There is hardware simple enough to make it possible to thoroughly test all aspects. Software is exponentially more complicated -- complicated enough to make the process of testing every code path impossible

Yes, there have been people of late who talk that software is now mathematically provable, but I have yet to find a complete argument which proves this beyond doubt. I am still of the opinion that the problem is still so complicated that it is not worth a lot of discussion -- even for small portions of a kernel.

Quote:

I think if OpenBSD dev community managed to write some small part of OpenBSD in a mathematically proven way, they would learn something while doing it, that would in the long therm improve code quality of the rest of the project as well.

Your argument implies that all details are known -- all bugs existing in the compilers or interpreters used as well as the processor itself. I can tell you from experience that hardware manufacturers don't make all bugs public. Trying to "prove" correctness cannot get around the politics and impracticality of trying to expose all details that manufacturers are not willing to air to the world.

Quote:

If so is C the language for the further for OpenBSD, or are more complex compilers/languages like Rust needed to improve code correction to a level where it can be mathematically somewhat proven?

Again, the argument does not take into account the realities of implementation issues. Some compilers are better at translating higher level logic into processor instructions than other tools. So when others claim that they have mathematically proven the correctness of a particular chunk of software, do they say on what processor using a specific set of tools?
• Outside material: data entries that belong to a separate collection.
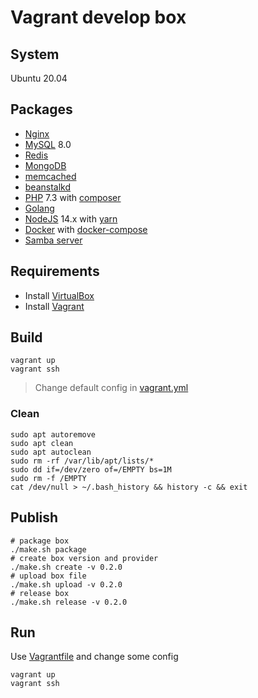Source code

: Vagrant develop box
===================

System
------

Ubuntu 20.04

Packages
--------

* [Nginx][Nginx]
* [MySQL][MySQL] 8.0
* [Redis][Redis]
* [MongoDB][MongoDB]
* [memcached][memcached]
* [beanstalkd][beanstalkd]
* [PHP][PHP] 7.3 with [composer][composer]
* [Golang][Golang]
* [NodeJS][NodeJS] 14.x with [yarn][yarn]
* [Docker][Docker] with [docker-compose][docker-compose]
* [Samba server][Samba server]

Requirements
------------

* Install [VirtualBox][VirtualBox]
* Install [Vagrant][Vagrant]

Build
-----

```shell
vagrant up
vagrant ssh
```

> Change default config in [vagrant.yml][vagrant.yml]

### Clean

```shell
sudo apt autoremove
sudo apt clean
sudo apt autoclean
sudo rm -rf /var/lib/apt/lists/*
sudo dd if=/dev/zero of=/EMPTY bs=1M
sudo rm -f /EMPTY
cat /dev/null > ~/.bash_history && history -c && exit
```

Publish
-------

```shell
# package box
./make.sh package
# create box version and provider
./make.sh create -v 0.2.0
# upload box file
./make.sh upload -v 0.2.0
# release box
./make.sh release -v 0.2.0
```

Run
----

Use [Vagrantfile][build/Vagrantfile] and change some config

```shell
vagrant up
vagrant ssh
```

[VirtualBox]: https://www.virtualbox.org/wiki/Downloads
[Vagrant]: https://www.vagrantup.com/downloads.html
[vagrant.yml]: playbooks/vagrant.yml
[build/Vagrantfile]: build/Vagrantfile
[Nginx]: https://nginx.org/en/download.html
[MySQL]: https://dev.mysql.com/downloads/
[Redis]: https://redis.io/download
[MongoDB]: https://www.mongodb.com/download-center/community
[memcached]: https://memcached.org/downloads
[beanstalkd]: https://beanstalkd.github.io/download.html
[PHP]: https://www.php.net/downloads.php
[composer]: https://getcomposer.org/download/
[Golang]: https://golang.org/dl/
[NodeJS]: https://nodejs.org/en/download/
[yarn]: https://yarnpkg.com/en/docs/install
[Docker]: https://docs.docker.com/install/
[docker-compose]: https://docs.docker.com/compose/install/
[Samba server]: https://www.samba.org/samba/download/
If they don't, what is it that they are proving?

And when the tools change, are "they" going back & re-verifying that all translations used in the previous verification are still exactly the same with a newer toolchain? Proving correctness then becomes a never-ending process, and who is going to do this? And how fast can they do it? And are they testing on an ecosystem of hardware & software that resembles my hardware & software of choice?
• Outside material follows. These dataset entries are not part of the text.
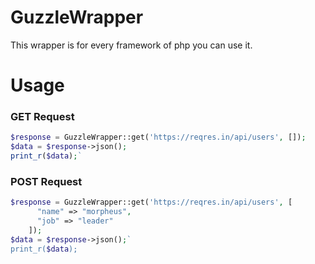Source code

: # GuzzleWrapper
This wrapper is for every framework of php you can use it.


# Usage 

### GET Request

```php 
$response = GuzzleWrapper::get('https://reqres.in/api/users', []);
$data = $response->json();
print_r($data);`
```
### POST Request

```php
$response = GuzzleWrapper::get('https://reqres.in/api/users', [
      "name" => "morpheus",
      "job" => "leader"
    ]);
$data = $response->json();`
print_r($data);
```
I know there are those that claim that the abstractions implemented by languages such as Rust are "significantly better than C", but show me a perfect Rust compiler. There isn't one, just like there isn't a perfect C compiler. Making claims of "my memory model is better than your memory model" don't hold a lot of weight either because it all comes down to what is the implementation doing on a specific piece of hardware. If you dig into the history of OpenBSD's tools, you will find that there are a number of compiler fixes implemented by the project developers to the compilers used in the various OpenBSD platform supported. No other platform implements everything used here. And there is likely other projects which implement compiler fixes which are not universally shared everywhere, too.
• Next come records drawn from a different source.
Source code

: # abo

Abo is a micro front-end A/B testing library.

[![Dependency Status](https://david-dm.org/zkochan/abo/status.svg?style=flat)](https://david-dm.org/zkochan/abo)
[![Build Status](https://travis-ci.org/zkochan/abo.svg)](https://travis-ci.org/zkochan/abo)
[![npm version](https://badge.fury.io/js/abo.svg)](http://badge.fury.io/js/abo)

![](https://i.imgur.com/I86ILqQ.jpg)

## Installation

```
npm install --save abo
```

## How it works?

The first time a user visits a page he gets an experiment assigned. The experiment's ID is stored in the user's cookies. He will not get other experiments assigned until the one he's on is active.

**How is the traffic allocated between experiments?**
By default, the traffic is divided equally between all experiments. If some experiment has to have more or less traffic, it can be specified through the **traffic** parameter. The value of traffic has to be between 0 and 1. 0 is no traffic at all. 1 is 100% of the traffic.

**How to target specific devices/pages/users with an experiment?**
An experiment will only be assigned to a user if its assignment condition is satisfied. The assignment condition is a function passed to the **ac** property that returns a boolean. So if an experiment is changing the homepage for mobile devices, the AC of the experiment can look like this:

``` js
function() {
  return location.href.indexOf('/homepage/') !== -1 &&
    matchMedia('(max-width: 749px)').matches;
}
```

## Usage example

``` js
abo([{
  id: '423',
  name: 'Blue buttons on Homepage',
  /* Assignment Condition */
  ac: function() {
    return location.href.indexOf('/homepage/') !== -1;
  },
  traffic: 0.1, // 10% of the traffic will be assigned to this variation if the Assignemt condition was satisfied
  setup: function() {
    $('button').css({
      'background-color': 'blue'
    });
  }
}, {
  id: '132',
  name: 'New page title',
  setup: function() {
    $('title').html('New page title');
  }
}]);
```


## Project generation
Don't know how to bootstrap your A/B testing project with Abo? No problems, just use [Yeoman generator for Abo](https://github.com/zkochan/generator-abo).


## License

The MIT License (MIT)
So how does this fall into your argument of "mathematically proving" the OpenBSD system? Who is doing the proving on what platform using what toolchain? I don't ever see this level of detail stated in the underlying provability claims. If these details are not being aired openly, I question what it is that is being proven. Again, the fundamental problem is so complicated that many will say that their time is better spent doing other things. I tend to agree with them.

[e1-531g]

@ocicat
Mathematically proven software often have not one, but a several of them. Each proof is about one thing.
A lot of your doubts are addressed by seL4's FAQ.
https://wiki.sel4.systems/FrequentlyAskedQuestions
https://sel4.systems/Info/FAQ/proof.pml

Mathematically proven software competes with high-assurance software. Software is used not only by laptops, smartphones and servers. There are also microcontrollers found in cars, planes. Software found in them is more stable (or at least should be because life depends on it and it is doable) than OpenBSD, Gnu/Linux, Windows and any other general-purpose operating system by a few orders of magnitude. There are people who know how to do it.

Of course verification of all OpenBSD code is beyond Project resources and I doubt that even biggest IT corporations could do that.